- WORK INSTRUCTIONS: Would you set down the whole listing again exactly as it appears?
▼▼▼
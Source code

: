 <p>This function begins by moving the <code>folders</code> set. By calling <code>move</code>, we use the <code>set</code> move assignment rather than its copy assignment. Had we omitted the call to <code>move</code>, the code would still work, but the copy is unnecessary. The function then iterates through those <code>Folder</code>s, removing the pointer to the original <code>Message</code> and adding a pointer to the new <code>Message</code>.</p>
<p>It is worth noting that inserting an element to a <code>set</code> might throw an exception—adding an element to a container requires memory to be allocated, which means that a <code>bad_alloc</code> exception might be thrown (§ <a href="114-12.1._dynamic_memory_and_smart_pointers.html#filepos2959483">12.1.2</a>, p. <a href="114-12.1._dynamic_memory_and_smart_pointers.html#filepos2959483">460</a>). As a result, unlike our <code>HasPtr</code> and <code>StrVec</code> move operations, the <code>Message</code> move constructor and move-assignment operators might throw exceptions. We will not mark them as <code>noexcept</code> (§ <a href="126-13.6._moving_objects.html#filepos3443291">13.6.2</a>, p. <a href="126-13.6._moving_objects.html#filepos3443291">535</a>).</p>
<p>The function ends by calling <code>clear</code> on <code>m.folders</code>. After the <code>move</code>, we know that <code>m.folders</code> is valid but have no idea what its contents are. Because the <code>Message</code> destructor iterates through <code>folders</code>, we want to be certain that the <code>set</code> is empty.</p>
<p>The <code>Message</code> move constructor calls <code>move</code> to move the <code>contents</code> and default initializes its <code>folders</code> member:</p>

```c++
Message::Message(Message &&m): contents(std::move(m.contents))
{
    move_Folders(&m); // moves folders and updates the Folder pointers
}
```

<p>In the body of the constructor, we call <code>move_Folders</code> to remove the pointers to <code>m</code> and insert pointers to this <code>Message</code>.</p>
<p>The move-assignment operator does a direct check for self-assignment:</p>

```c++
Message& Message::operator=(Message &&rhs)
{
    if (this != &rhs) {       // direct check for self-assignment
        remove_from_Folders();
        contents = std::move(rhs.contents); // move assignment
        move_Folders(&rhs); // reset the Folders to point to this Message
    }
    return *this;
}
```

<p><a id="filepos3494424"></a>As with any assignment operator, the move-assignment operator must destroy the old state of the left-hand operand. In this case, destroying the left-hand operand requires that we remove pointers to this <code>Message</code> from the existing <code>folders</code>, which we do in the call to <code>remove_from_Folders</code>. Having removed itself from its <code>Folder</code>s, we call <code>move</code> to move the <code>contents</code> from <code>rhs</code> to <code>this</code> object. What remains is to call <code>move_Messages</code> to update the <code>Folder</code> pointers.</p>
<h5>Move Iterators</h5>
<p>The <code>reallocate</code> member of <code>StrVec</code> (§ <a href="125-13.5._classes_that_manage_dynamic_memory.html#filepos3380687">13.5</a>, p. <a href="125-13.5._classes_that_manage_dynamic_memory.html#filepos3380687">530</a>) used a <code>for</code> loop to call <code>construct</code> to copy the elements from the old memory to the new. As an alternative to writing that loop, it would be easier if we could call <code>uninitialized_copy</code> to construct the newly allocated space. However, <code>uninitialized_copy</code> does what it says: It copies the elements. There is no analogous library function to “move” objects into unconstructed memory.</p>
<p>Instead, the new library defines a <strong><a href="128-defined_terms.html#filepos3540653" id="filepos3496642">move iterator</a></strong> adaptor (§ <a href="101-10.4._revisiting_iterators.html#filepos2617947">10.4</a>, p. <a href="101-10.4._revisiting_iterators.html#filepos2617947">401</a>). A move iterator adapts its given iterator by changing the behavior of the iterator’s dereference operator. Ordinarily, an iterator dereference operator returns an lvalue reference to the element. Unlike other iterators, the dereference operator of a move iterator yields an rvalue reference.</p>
▲▲▲
- RESULT:
Source code

: <p>This function begins by moving the <code>folders</code> set. By calling <code>move</code>, we use the <code>set</code> move assignment rather than its copy assignment. Had we omitted the call to <code>move</code>, the code would still work, but the copy is unnecessary. The function then iterates through those <code>Folder</code>s, removing the pointer to the original <code>Message</code> and adding a pointer to the new <code>Message</code>.</p>
<p>It is worth noting that inserting an element to a <code>set</code> might throw an exception—adding an element to a container requires memory to be allocated, which means that a <code>bad_alloc</code> exception might be thrown (§ <a href="114-12.1._dynamic_memory_and_smart_pointers.html#filepos2959483">12.1.2</a>, p. <a href="114-12.1._dynamic_memory_and_smart_pointers.html#filepos2959483">460</a>). As a result, unlike our <code>HasPtr</code> and <code>StrVec</code> move operations, the <code>Message</code> move constructor and move-assignment operators might throw exceptions. We will not mark them as <code>noexcept</code> (§ <a href="126-13.6._moving_objects.html#filepos3443291">13.6.2</a>, p. <a href="126-13.6._moving_objects.html#filepos3443291">535</a>).</p>
<p>The function ends by calling <code>clear</code> on <code>m.folders</code>. After the <code>move</code>, we know that <code>m.folders</code> is valid but have no idea what its contents are. Because the <code>Message</code> destructor iterates through <code>folders</code>, we want to be certain that the <code>set</code> is empty.</p>
<p>The <code>Message</code> move constructor calls <code>move</code> to move the <code>contents</code> and default initializes its <code>folders</code> member:</p>

```c++
Message::Message(Message &&m): contents(std::move(m.contents))
{
    move_Folders(&m); // moves folders and updates the Folder pointers
}
```

<p>In the body of the constructor, we call <code>move_Folders</code> to remove the pointers to <code>m</code> and insert pointers to this <code>Message</code>.</p>
<p>The move-assignment operator does a direct check for self-assignment:</p>

```c++
Message& Message::operator=(Message &&rhs)
{
    if (this != &rhs) {       // direct check for self-assignment
        remove_from_Folders();
        contents = std::move(rhs.contents); // move assignment
        move_Folders(&rhs); // reset the Folders to point to this Message
    }
    return *this;
}
```

<p><a id="filepos3494424"></a>As with any assignment operator, the move-assignment operator must destroy the old state of the left-hand operand. In this case, destroying the left-hand operand requires that we remove pointers to this <code>Message</code> from the existing <code>folders</code>, which we do in the call to <code>remove_from_Folders</code>. Having removed itself from its <code>Folder</code>s, we call <code>move</code> to move the <code>contents</code> from <code>rhs</code> to <code>this</code> object. What remains is to call <code>move_Messages</code> to update the <code>Folder</code> pointers.</p>
<h5>Move Iterators</h5>
<p>The <code>reallocate</code> member of <code>StrVec</code> (§ <a href="125-13.5._classes_that_manage_dynamic_memory.html#filepos3380687">13.5</a>, p. <a href="125-13.5._classes_that_manage_dynamic_memory.html#filepos3380687">530</a>) used a <code>for</code> loop to call <code>construct</code> to copy the elements from the old memory to the new. As an alternative to writing that loop, it would be easier if we could call <code>uninitialized_copy</code> to construct the newly allocated space. However, <code>uninitialized_copy</code> does what it says: It copies the elements. There is no analogous library function to “move” objects into unconstructed memory.</p>
<p>Instead, the new library defines a <strong><a href="128-defined_terms.html#filepos3540653" id="filepos3496642">move iterator</a></strong> adaptor (§ <a href="101-10.4._revisiting_iterators.html#filepos2617947">10.4</a>, p. <a href="101-10.4._revisiting_iterators.html#filepos2617947">401</a>). A move iterator adapts its given iterator by changing the behavior of the iterator’s dereference operator. Ordinarily, an iterator dereference operator returns an lvalue reference to the element. Unlike other iterators, the dereference operator of a move iterator yields an rvalue reference.</p>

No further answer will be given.